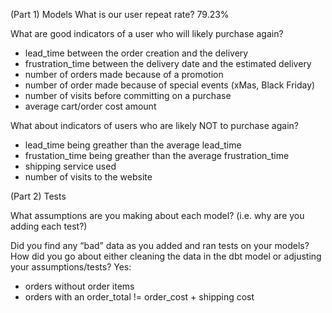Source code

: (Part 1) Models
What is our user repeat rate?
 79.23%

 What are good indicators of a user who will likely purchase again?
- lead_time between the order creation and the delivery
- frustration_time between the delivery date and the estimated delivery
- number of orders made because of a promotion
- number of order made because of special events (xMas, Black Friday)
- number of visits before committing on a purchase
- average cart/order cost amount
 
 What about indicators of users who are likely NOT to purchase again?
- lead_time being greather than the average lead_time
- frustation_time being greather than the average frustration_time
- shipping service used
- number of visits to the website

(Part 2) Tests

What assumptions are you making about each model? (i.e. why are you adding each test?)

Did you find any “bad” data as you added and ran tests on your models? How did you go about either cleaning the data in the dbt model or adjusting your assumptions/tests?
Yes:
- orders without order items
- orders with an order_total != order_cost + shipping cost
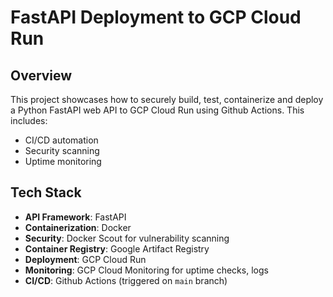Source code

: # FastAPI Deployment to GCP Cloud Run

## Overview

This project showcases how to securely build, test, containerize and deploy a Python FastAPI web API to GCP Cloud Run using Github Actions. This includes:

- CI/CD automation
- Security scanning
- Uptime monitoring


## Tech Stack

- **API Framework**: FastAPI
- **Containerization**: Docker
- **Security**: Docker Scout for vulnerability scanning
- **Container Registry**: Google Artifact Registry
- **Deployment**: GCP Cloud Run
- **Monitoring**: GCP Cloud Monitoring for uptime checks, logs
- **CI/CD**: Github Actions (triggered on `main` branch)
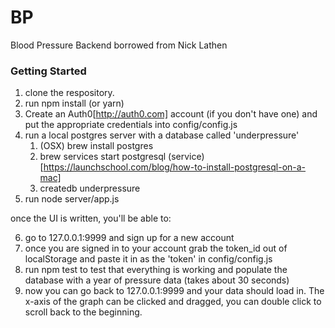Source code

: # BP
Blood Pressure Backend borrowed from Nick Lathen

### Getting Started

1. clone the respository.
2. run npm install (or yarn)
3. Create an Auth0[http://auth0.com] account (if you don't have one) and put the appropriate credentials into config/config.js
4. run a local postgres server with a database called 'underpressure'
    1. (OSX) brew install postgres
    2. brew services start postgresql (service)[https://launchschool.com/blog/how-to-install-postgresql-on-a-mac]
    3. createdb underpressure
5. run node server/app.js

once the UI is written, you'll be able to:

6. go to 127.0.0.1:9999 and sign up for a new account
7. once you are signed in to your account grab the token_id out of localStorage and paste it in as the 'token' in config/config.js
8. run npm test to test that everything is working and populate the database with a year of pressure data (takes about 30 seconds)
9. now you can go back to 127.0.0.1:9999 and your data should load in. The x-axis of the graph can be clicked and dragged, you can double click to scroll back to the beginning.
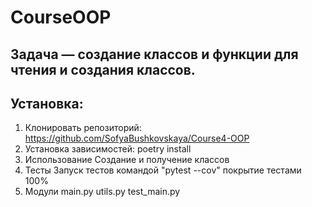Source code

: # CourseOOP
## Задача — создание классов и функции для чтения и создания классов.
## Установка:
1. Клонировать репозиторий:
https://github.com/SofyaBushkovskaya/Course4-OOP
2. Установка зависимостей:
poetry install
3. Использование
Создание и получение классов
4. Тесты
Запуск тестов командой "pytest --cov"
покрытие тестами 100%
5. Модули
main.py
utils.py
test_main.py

__________

• Work to complete:
Where an entry holds a picture, drop it and transcribe everything else exactly.

• Task output:
Source code

: (Part 1) Models
What is our user repeat rate?
 79.23%

 What are good indicators of a user who will likely purchase again?
- lead_time between the order creation and the delivery
- frustration_time between the delivery date and the estimated delivery
- number of orders made because of a promotion
- number of order made because of special events (xMas, Black Friday)
- number of visits before committing on a purchase
- average cart/order cost amount
 
 What about indicators of users who are likely NOT to purchase again?
- lead_time being greather than the average lead_time
- frustation_time being greather than the average frustration_time
- shipping service used
- number of visits to the website

(Part 2) Tests

What assumptions are you making about each model? (i.e. why are you adding each test?)

Did you find any “bad” data as you added and ran tests on your models? How did you go about either cleaning the data in the dbt model or adjusting your assumptions/tests?
Yes:
- orders without order items
- orders with an order_total != order_cost + shipping cost
Source code

: # FastAPI Deployment to GCP Cloud Run

## Overview

This project showcases how to securely build, test, containerize and deploy a Python FastAPI web API to GCP Cloud Run using Github Actions. This includes:

- CI/CD automation
- Security scanning
- Uptime monitoring


## Tech Stack

- **API Framework**: FastAPI
- **Containerization**: Docker
- **Security**: Docker Scout for vulnerability scanning
- **Container Registry**: Google Artifact Registry
- **Deployment**: GCP Cloud Run
- **Monitoring**: GCP Cloud Monitoring for uptime checks, logs
- **CI/CD**: Github Actions (triggered on `main` branch)
Source code

: # BP
Blood Pressure Backend borrowed from Nick Lathen

### Getting Started

1. clone the respository.
2. run npm install (or yarn)
3. Create an Auth0[http://auth0.com] account (if you don't have one) and put the appropriate credentials into config/config.js
4. run a local postgres server with a database called 'underpressure'
    1. (OSX) brew install postgres
    2. brew services start postgresql (service)[https://launchschool.com/blog/how-to-install-postgresql-on-a-mac]
    3. createdb underpressure
5. run node server/app.js

once the UI is written, you'll be able to:

6. go to 127.0.0.1:9999 and sign up for a new account
7. once you are signed in to your account grab the token_id out of localStorage and paste it in as the 'token' in config/config.js
8. run npm test to test that everything is working and populate the database with a year of pressure data (takes about 30 seconds)
9. now you can go back to 127.0.0.1:9999 and your data should load in. The x-axis of the graph can be clicked and dragged, you can double click to scroll back to the beginning.
Source code

: # CourseOOP
## Задача — создание классов и функции для чтения и создания классов.
## Установка:
1. Клонировать репозиторий:
https://github.com/SofyaBushkovskaya/Course4-OOP
2. Установка зависимостей:
poetry install
3. Использование
Создание и получение классов
4. Тесты
Запуск тестов командой "pytest --cov"
покрытие тестами 100%
5. Модули
main.py
utils.py
test_main.py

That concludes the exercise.